In the days before he started painting The Scream, Mike Henderson soaked up 1966 San Francisco the way only a Black 23-year-old in a big city for the first time could. He rode cable cars because they reminded him he was in California—not in cloistered, KKK-dominated rural Missouri, where he was born and raised.

Henderson ate burritos in the Mission district, where he lived, and absorbed city views from Russian Hill, where he attended the San Francisco Art Institute.
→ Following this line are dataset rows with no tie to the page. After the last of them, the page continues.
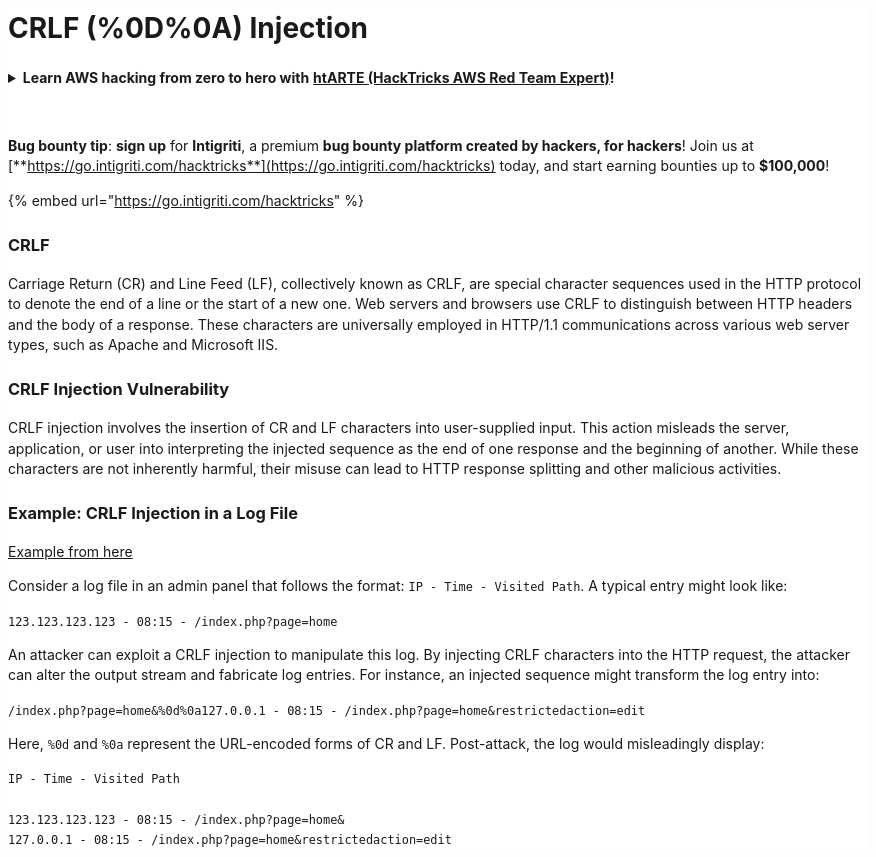 # CRLF (%0D%0A) Injection

<details><summary><strong>Learn AWS hacking from zero to hero with</strong> <a href="https://training.hacktricks.xyz/courses/arte"><strong>htARTE (HackTricks AWS Red Team Expert)</strong></a><strong>!</strong></summary></details>

<figure><img src="../.gitbook/assets/i3.png" alt=""><figcaption></figcaption></figure>

**Bug bounty tip**: **sign up** for **Intigriti**, a premium **bug bounty platform created by hackers, for hackers**! Join us at [**https://go.intigriti.com/hacktricks**](https://go.intigriti.com/hacktricks) today, and start earning bounties up to **$100,000**!

{% embed url="https://go.intigriti.com/hacktricks" %}

### CRLF

Carriage Return (CR) and Line Feed (LF), collectively known as CRLF, are special character sequences used in the HTTP protocol to denote the end of a line or the start of a new one. Web servers and browsers use CRLF to distinguish between HTTP headers and the body of a response. These characters are universally employed in HTTP/1.1 communications across various web server types, such as Apache and Microsoft IIS.

### CRLF Injection Vulnerability

CRLF injection involves the insertion of CR and LF characters into user-supplied input. This action misleads the server, application, or user into interpreting the injected sequence as the end of one response and the beginning of another. While these characters are not inherently harmful, their misuse can lead to HTTP response splitting and other malicious activities.

### Example: CRLF Injection in a Log File

[Example from here](https://www.invicti.com/blog/web-security/crlf-http-header/)

Consider a log file in an admin panel that follows the format: `IP - Time - Visited Path`. A typical entry might look like:

```
123.123.123.123 - 08:15 - /index.php?page=home
```

An attacker can exploit a CRLF injection to manipulate this log. By injecting CRLF characters into the HTTP request, the attacker can alter the output stream and fabricate log entries. For instance, an injected sequence might transform the log entry into:

```
/index.php?page=home&%0d%0a127.0.0.1 - 08:15 - /index.php?page=home&restrictedaction=edit
```

Here, `%0d` and `%0a` represent the URL-encoded forms of CR and LF. Post-attack, the log would misleadingly display:

```
IP - Time - Visited Path

123.123.123.123 - 08:15 - /index.php?page=home&
127.0.0.1 - 08:15 - /index.php?page=home&restrictedaction=edit
```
It was a San Francisco where he could go to Bill Graham’s Fillmore Auditorium to see Cream but come away with his mind blown by opener Rahsaan Roland Kirk, a blind multi-instrumentalist who was as much a performative shaman as a jazz virtuoso.

“Roland Kirk comes out in the audience with all his horns, he’s playing music with the whistles, chanting ‘volunteered slavery, volunteered slavery,’ ” Henderson says. “He’s passing out whistles and kazoos to the audience, everybody’s blowing on them.” Henderson went to the Fillmore both nights of the bill, Saturday and Sunday.

Soon after, he was riding the cable car up Powell Street toward SFAI when he spotted a Black man in wraparound sunglasses playing a saxophone on a street corner.

“I get closer and I said, ‘Damn, that’s Roland Kirk!’ ” Henderson says. He jumped off the car and approached Kirk.

“I came right up to him and said, ‘Pardon me, aren’t you Roland Kirk? Didn’t I see you at the Fillmore last night?’ He said, ‘Yes, that’s me, brother.’ I said, ‘Why are you playing out here in the middle of the street?’

“ ‘I’m playing the sounds of the city, brother.’ ”

Henderson was electrified. At SFAI, he was being mentored by a diverse group of modern art masters committed to making work that was meaningful to themselves, and he’d been studying Jackson Pollock, Marcel Duchamp, and his muse Vincent van Gogh. But Kirk was a revelation. Here was someone making something in the flesh, in the moment, for the honesty and purity of it.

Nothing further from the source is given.